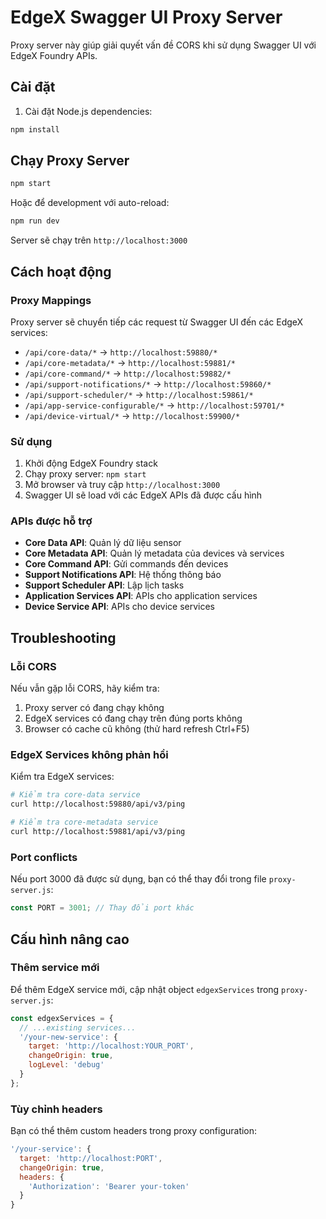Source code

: # EdgeX Swagger UI Proxy Server

Proxy server này giúp giải quyết vấn đề CORS khi sử dụng Swagger UI với EdgeX Foundry APIs.

## Cài đặt

1. Cài đặt Node.js dependencies:
```bash
npm install
```

## Chạy Proxy Server

```bash
npm start
```

Hoặc để development với auto-reload:
```bash
npm run dev
```

Server sẽ chạy trên `http://localhost:3000`

## Cách hoạt động

### Proxy Mappings

Proxy server sẽ chuyển tiếp các request từ Swagger UI đến các EdgeX services:

- `/api/core-data/*` → `http://localhost:59880/*`
- `/api/core-metadata/*` → `http://localhost:59881/*`
- `/api/core-command/*` → `http://localhost:59882/*`
- `/api/support-notifications/*` → `http://localhost:59860/*`
- `/api/support-scheduler/*` → `http://localhost:59861/*`
- `/api/app-service-configurable/*` → `http://localhost:59701/*`
- `/api/device-virtual/*` → `http://localhost:59900/*`

### Sử dụng

1. Khởi động EdgeX Foundry stack
2. Chạy proxy server: `npm start`
3. Mở browser và truy cập `http://localhost:3000`
4. Swagger UI sẽ load với các EdgeX APIs đã được cấu hình

### APIs được hỗ trợ

- **Core Data API**: Quản lý dữ liệu sensor
- **Core Metadata API**: Quản lý metadata của devices và services
- **Core Command API**: Gửi commands đến devices
- **Support Notifications API**: Hệ thống thông báo
- **Support Scheduler API**: Lập lịch tasks
- **Application Services API**: APIs cho application services
- **Device Service API**: APIs cho device services

## Troubleshooting

### Lỗi CORS
Nếu vẫn gặp lỗi CORS, hãy kiểm tra:
1. Proxy server có đang chạy không
2. EdgeX services có đang chạy trên đúng ports không
3. Browser có cache cũ không (thử hard refresh Ctrl+F5)

### EdgeX Services không phản hồi
Kiểm tra EdgeX services:
```bash
# Kiểm tra core-data service
curl http://localhost:59880/api/v3/ping

# Kiểm tra core-metadata service  
curl http://localhost:59881/api/v3/ping
```

### Port conflicts
Nếu port 3000 đã được sử dụng, bạn có thể thay đổi trong file `proxy-server.js`:
```javascript
const PORT = 3001; // Thay đổi port khác
```

## Cấu hình nâng cao

### Thêm service mới
Để thêm EdgeX service mới, cập nhật object `edgexServices` trong `proxy-server.js`:

```javascript
const edgexServices = {
  // ...existing services...
  '/your-new-service': {
    target: 'http://localhost:YOUR_PORT',
    changeOrigin: true,
    logLevel: 'debug'
  }
};
```

### Tùy chỉnh headers
Bạn có thể thêm custom headers trong proxy configuration:

```javascript
'/your-service': {
  target: 'http://localhost:PORT',
  changeOrigin: true,
  headers: {
    'Authorization': 'Bearer your-token'
  }
}
```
_ _ _ _ _
▶ What to work on
Lines with "start" in the records above: copy every one of them.

▶ Solution for this exercise
npm start
2. Chạy proxy server: `npm start`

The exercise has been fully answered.